Indigenius AI
- Formerly: CDIAL (Centre for Digitization of Indigenous African Languages)
- Type: Private
- Industry: Artificial intelligence
- Founded: 2021 in Lagos, Nigeria
- Founder: Olayinka Iyinolakan, Shona O. Oluwatola
- Headquarters: Lagos, Nigeria
- Key people: Olayinka Iyinolakan (CEO), Shona O. Oluwatola (COO)
- Products: Agents Studio, Creative Studio, Indigenius 2 models
- Website: indigenius.ai

= Indigenius AI =

Nigerian AI technology company

Indigenius AI, formerly CDIAL (Centre for Digitization of Indigenous African Languages), is a Nigerian technology company that develops voice artificial intelligence for African languages. Its systems are used to automate customer service for banks and telecommunications operators, and operate in Pidgin, Yoruba, Hausa and Igbo, among other languages. The company was founded in 2021 in Lagos, Nigeria, and later adopted the name Indigenius AI.

== History ==
The company was founded in 2021 in Lagos by Olayinka Iyinolakan and Shona O. Oluwatola, and worked initially on digitizing African languages.

In January 2023 the company released a dictionary translating modern terms into African languages. In May 2023 it released a multilingual keyboard covering 180 African languages.

== Technology ==
The company's approach centres on speech rather than text. Writing in TechCrunch in June 2024, Dominic-Madori Davis and Tage Kene-Okafor described it as a chatbot covering most African languages and dialects, built around "speech patterns rather than text". They presented it as a response to the limited coverage of the continent's 2,000-plus languages in widely used systems such as ChatGPT and Gemini.

The company's platform is divided into two products.

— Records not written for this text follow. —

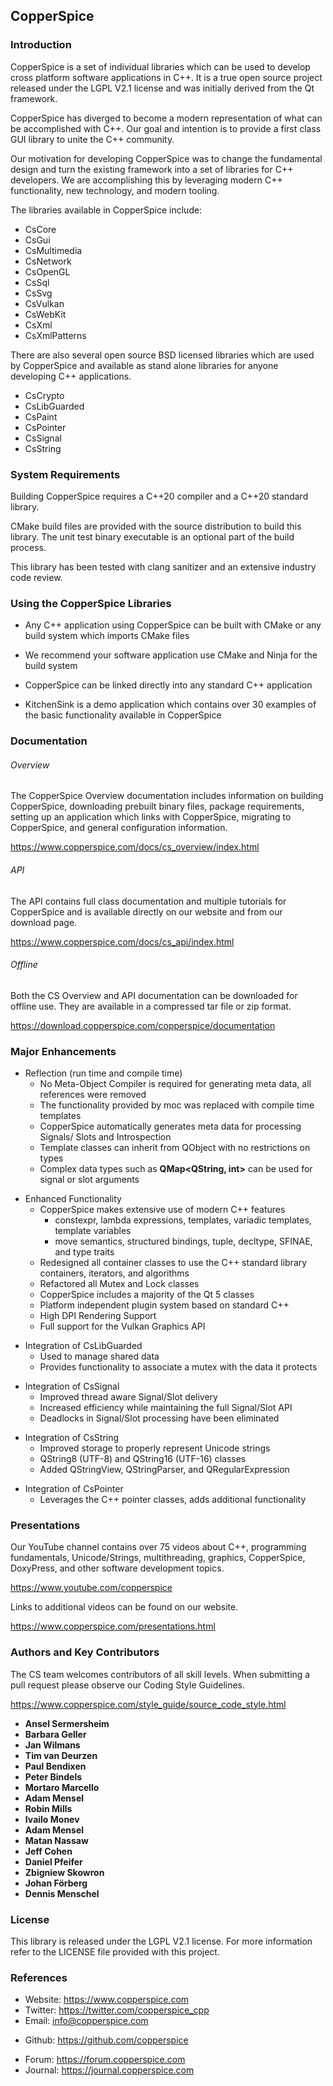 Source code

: ## CopperSpice

### Introduction

CopperSpice is a set of individual libraries which can be used to develop cross platform software applications in C++.
It is a true open source project released under the LGPL V2.1 license and was initially derived from the Qt framework.

CopperSpice has diverged to become a modern representation of what can be accomplished with C++. Our goal and intention
is to provide a first class GUI library to unite the C++ community.

Our motivation for developing CopperSpice was to change the fundamental design and turn the existing framework into a
set of libraries for C++ developers. We are accomplishing this by leveraging modern C++ functionality, new technology,
and modern tooling.

The libraries available in CopperSpice include:

 * CsCore
 * CsGui
 * CsMultimedia
 * CsNetwork
 * CsOpenGL
 * CsSql
 * CsSvg
 * CsVulkan
 * CsWebKit
 * CsXml
 * CsXmlPatterns

There are also several open source BSD licensed libraries which are used by CopperSpice and available as stand
alone libraries for anyone developing C++ applications.

 * CsCrypto
 * CsLibGuarded
 * CsPaint
 * CsPointer
 * CsSignal
 * CsString


### System Requirements

Building CopperSpice requires a C++20 compiler and a C++20 standard library.

CMake build files are provided with the source distribution to build this library. The unit test binary executable is
an optional part of the build process.

This library has been tested with clang sanitizer and an extensive industry code review.


### Using the CopperSpice Libraries

 * Any C++ application using CopperSpice can be built with CMake or any build system which imports CMake files

 * We recommend your software application use CMake and Ninja for the build system

 * CopperSpice can be linked directly into any standard C++ application

 * KitchenSink is a demo application which contains over 30 examples of the basic functionality available in CopperSpice


### Documentation

###### Overview

The CopperSpice Overview documentation includes information on building CopperSpice, downloading prebuilt binary
files, package requirements, setting up an application which links with CopperSpice, migrating to CopperSpice, and
general configuration information.

https://www.copperspice.com/docs/cs_overview/index.html


###### API

The API contains full class documentation and multiple tutorials for CopperSpice and is available directly on our
website and from our download page.

https://www.copperspice.com/docs/cs_api/index.html


###### Offline

Both the CS Overview and API documentation can be downloaded for offline use. They are available in a compressed tar file
or zip format.

https://download.copperspice.com/copperspice/documentation


### Major Enhancements

* Reflection (run time and compile time)
  * No Meta-Object Compiler is required for generating meta data, all references were removed
  * The functionality provided by moc was replaced with compile time templates
  * CopperSpice automatically generates meta data for processing Signals/ Slots and Introspection
  * Template classes can inherit from QObject with no restrictions on types
  * Complex data types such as **QMap&lt;QString, int&gt;** can be used for signal or slot arguments
<!-- -->
* Enhanced Functionality
  * CopperSpice makes extensive use of modern C++ features
    * constexpr, lambda expressions, templates, variadic templates, template variables
    * move semantics, structured bindings, tuple,  decltype, SFINAE, and type traits
  * Redesigned all container classes to use the C++ standard library containers, iterators, and algorithms
  * Refactored all Mutex and Lock classes
  * CopperSpice includes a majority of the Qt 5 classes
  * Platform independent plugin system based on standard C++
  * High DPI Rendering Support
  * Full support for the Vulkan Graphics API
<!-- -->
* Integration of CsLibGuarded
  * Used to manage shared data
  * Provides functionality to associate a mutex with the data it protects
<!-- -->
* Integration of CsSignal
  * Improved thread aware Signal/Slot delivery
  * Increased efficiency while maintaining the full Signal/Slot API
  * Deadlocks in Signal/Slot processing have been eliminated
<!-- -->
* Integration of CsString
  * Improved storage to properly represent Unicode strings
  * QString8 (UTF-8) and QString16 (UTF-16) classes
  * Added QStringView, QStringParser, and QRegularExpression
<!-- -->
* Integration of CsPointer
  * Leverages the C++ pointer classes, adds additional functionality


### Presentations

Our YouTube channel contains over 75 videos about C++, programming fundamentals, Unicode/Strings, multithreading,
graphics, CopperSpice, DoxyPress, and other software development topics.

https://www.youtube.com/copperspice

Links to additional videos can be found on our website.

https://www.copperspice.com/presentations.html


### Authors and Key Contributors

The CS team welcomes contributors of all skill levels. When submitting a pull request please observe our
Coding Style Guidelines.

https://www.copperspice.com/style_guide/source_code_style.html


* **Ansel Sermersheim**
* **Barbara Geller**
* **Jan Wilmans**
* **Tim van Deurzen**
* **Paul Bendixen**
* **Peter Bindels**
* **Mortaro Marcello**
* **Adam Mensel**
* **Robin Mills**
* **Ivailo Monev**
* **Adam Mensel**
* **Matan Nassaw**
* **Jeff Cohen**
* **Daniel Pfeifer**
* **Zbigniew Skowron**
* **Johan Förberg**
* **Dennis Menschel**


### License

This library is released under the LGPL V2.1 license. For more information refer to the LICENSE file provided with
this project.


### References

 * Website:  https://www.copperspice.com
 * Twitter:  https://twitter.com/copperspice_cpp
 * Email:    info@copperspice.com

<!-- -->
 * Github:   https://github.com/copperspice

<!-- -->
 * Forum:    https://forum.copperspice.com
 * Journal:  https://journal.copperspice.com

Agents Studio provides voice agents that handle inbound and outbound telephone calls, for uses including customer support, sales and debt recovery, appointment booking and identity verification. Creative Studio converts written text into spoken African-language audio and transcribes African-language recordings, and is aimed at film, podcast and game production. Both run on the company's Indigenius 2 model family, which it says is trained on 25,000 hours of speech across 11 languages, four of them African.

== Recognition ==
In November 2023 the company received a $50,000 prize at the Black Ambition competition founded by Pharrell Williams.

In 2024 it received an award from the Federal Government of Nigeria as part of that year's MSME Day programme, was selected for the first cohort of the Accelerate Africa programme, and joined the eighth cohort of the Google for Startups Accelerator Africa.

In June 2026 the company received $250,000 from Cascador and a $10,000 innovation prize from the Nigeria Sovereign Investment Authority.